Thank you very much for this information.  There was a lot here to process, so I had to read it multiple time to make sure that I understood what you were doing.

One of the errors  that I saw in the osa-dispatcher log was an invalid password.  I ran the sql command as suggested and saw that there were in fact two entries for the rhn-dispatcher.  One from the original install a year ago, and then a second one with the FQDN.  I removed both entries, cleaned out the databases and restarted jabberd/osa-dispatcher.  I'll keep an eye on things for a while and see if this helps with my database issues.

Oh, almost forgot......I do not see an entry in /etc/rhn/rhn.conf for osa_dispatcher.debug.  I added it in and stop/started osa-dispatcher, but I did not see any additional logging.

Thanks

Daryl

________________________________
From: spacewalk-list-bounces at redhat.com <spacewalk-list-bounces at redhat.com> on behalf of Matt Moldvan <matt at moldvan.com>
Sent: Friday, August 19, 2016 9:57 AM
To: spacewalk-list at redhat.com
Subject: Re: [Spacewalk-list] Ongoing jabberd/osad issues.

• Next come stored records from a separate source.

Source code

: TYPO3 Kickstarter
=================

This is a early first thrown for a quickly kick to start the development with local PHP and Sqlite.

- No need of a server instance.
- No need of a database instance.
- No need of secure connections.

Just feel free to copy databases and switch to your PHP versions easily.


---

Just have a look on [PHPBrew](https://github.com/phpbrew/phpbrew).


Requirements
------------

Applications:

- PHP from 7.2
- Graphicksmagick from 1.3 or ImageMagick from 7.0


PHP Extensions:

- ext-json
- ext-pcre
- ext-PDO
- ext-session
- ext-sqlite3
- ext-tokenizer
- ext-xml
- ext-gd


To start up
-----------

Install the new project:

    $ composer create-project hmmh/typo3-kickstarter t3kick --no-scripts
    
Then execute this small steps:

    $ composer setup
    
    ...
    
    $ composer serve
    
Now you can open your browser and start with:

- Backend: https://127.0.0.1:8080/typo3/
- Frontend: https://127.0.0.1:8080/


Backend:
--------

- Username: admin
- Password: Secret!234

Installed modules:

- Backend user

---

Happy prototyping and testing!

To answer your question about how you can tell if clients are registering (to OSA dispatcher, not jabber), set osa_dispatcher.debug = 4 (goes up to 9 but that is -too much- info in my experience) in /etc/rhn/rhn.conf and restart osa-dispatcher.  This will tell you if systems are subscribing to the dispatcher's presence and are ready to receive actions.

2016/07/28 08:16:28 -05:00 3187 0.0.0.0<http://0.0.0.0>: osad/jabber_lib._roster_callback('Updating the roster', <iq to='rhn-dispatcher-sat at somefqdn/superclient' type='set' id='d0i9bb6qg2mxcvod2204d697ar81obq2b9cmljd1'><query xmlns = 'jabber:iq:roster' ><item jid='osad-5987ca54b5 at somefqdn' subscription='both' /></query></iq>)
2016/07/28 08:16:28 -05:00 3187 0.0.0.0<http://0.0.0.0>: osad/jabber_lib._presence_callback('rhn-dispatcher-sat at somefqdn/superclient', osad-5987ca54b5 at somefqdn, u'subscribed')

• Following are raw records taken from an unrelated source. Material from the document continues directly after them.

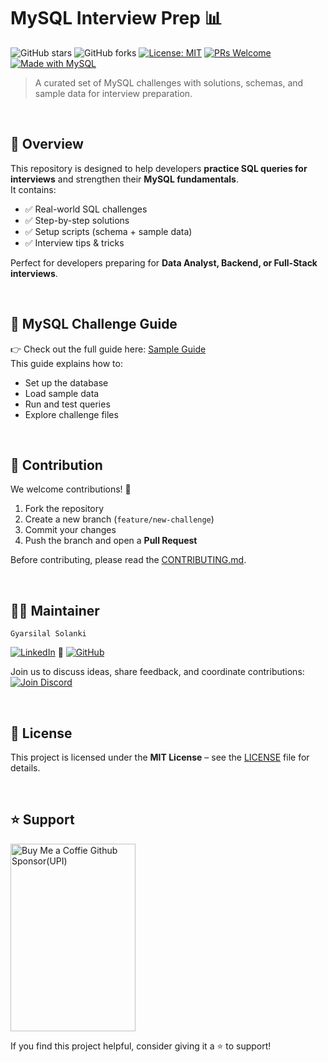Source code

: # MySQL Interview Prep 📊

![GitHub stars](https://img.shields.io/github/stars/eleven-dev-cafe/mysql-interview-prep?style=social)
![GitHub forks](https://img.shields.io/github/forks/eleven-dev-cafe/mysql-interview-prep?style=social)
[![License: MIT](https://img.shields.io/badge/License-MIT-yellow.svg)](LICENSE)
[![PRs Welcome](https://img.shields.io/badge/PRs-welcome-brightgreen.svg)](https://github.com/eleven-dev-cafe/.github/blob/main/CONTRIBUTING.md)
[![Made with MySQL](https://img.shields.io/badge/Made%20with-MySQL-blue.svg)](https://www.mysql.com/)

> A curated set of MySQL challenges with solutions, schemas, and sample data for interview preparation.

<br>

## 📖 Overview

This repository is designed to help developers **practice SQL queries for interviews** and strengthen their **MySQL fundamentals**.  
It contains:  

- ✅ Real-world SQL challenges  
- ✅ Step-by-step solutions  
- ✅ Setup scripts (schema + sample data)  
- ✅ Interview tips & tricks  

Perfect for developers preparing for **Data Analyst, Backend, or Full-Stack interviews**.

<br>

## 📘 MySQL Challenge Guide 

👉 Check out the full guide here: [Sample Guide](mysql-challenges/sample-guid.md)  
This guide explains how to:  
- Set up the database  
- Load sample data  
- Run and test queries  
- Explore challenge files  

<br>

## 🤝 Contribution  

We welcome contributions! 🚀  

1. Fork the repository  
2. Create a new branch (`feature/new-challenge`)  
3. Commit your changes  
4. Push the branch and open a **Pull Request**  

Before contributing, please read the [CONTRIBUTING.md](https://github.com/eleven-dev-cafe/.github/blob/main/CONTRIBUTING.md).  

<br>

## 👨‍💻 Maintainer  
`Gyarsilal Solanki`

[![LinkedIn](https://img.shields.io/badge/LinkedIn-%230A66C2.svg?logo=LinkedIn&logoColor=white)](https://www.linkedin.com/in/gyarsilal-solanki)  🤝  [![GitHub](https://img.shields.io/badge/GitHub-%23121011.svg?logo=github&logoColor=white)](https://github.com/gyarsilalsolanki011)

  
Join us to discuss ideas, share feedback, and coordinate contributions:  
[![Join Discord](https://img.shields.io/discord/1405808666179014697?color=4CBB17&label=Join%20Us%20on%20Discord&logo=discord&logoColor=blue)](https://discord.gg/Zrc9x3ts)

<br>

## 📜 License  

This project is licensed under the **MIT License** – see the [LICENSE](LICENSE) file for details.  

<br>

## ⭐ Support  
<img width="200" height="300" alt="Buy Me a Coffie Github Sponsor(UPI)" src="https://github.com/user-attachments/assets/6147979e-25cb-4d29-bcba-74b2193957a0" />

If you find this project helpful, consider giving it a ⭐ to support!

For jabber connections, check /var/log/messages for jabberd entries via syslog.  I had to change rsyslog settings to see all of them, as there were so many coming in when I'd restart the jabber services that rsyslog would start to rate-limit them.

Also, osad should -not- be installed on the masters, it conflicts with the OSA dispatcher packages...

If you have to do it manually, do this.

In the Spacewalk back end database (execute "sudo spacewalk-sql -i" or as root), run select * from rhnpushdispatcher to see what OSA dispatcher thinks the password is.  Stop jabberd, delete the entries in that table, delete the Berkley DB files, then start jabberd and osa-dispatcher.  I have more about the issue below, but it's a very long and boring story.

--- long story

This is a long story... excuse the rant but it's caused me a lot of late nights over the course of implementation.  This is a sort of catharsis to be able to send.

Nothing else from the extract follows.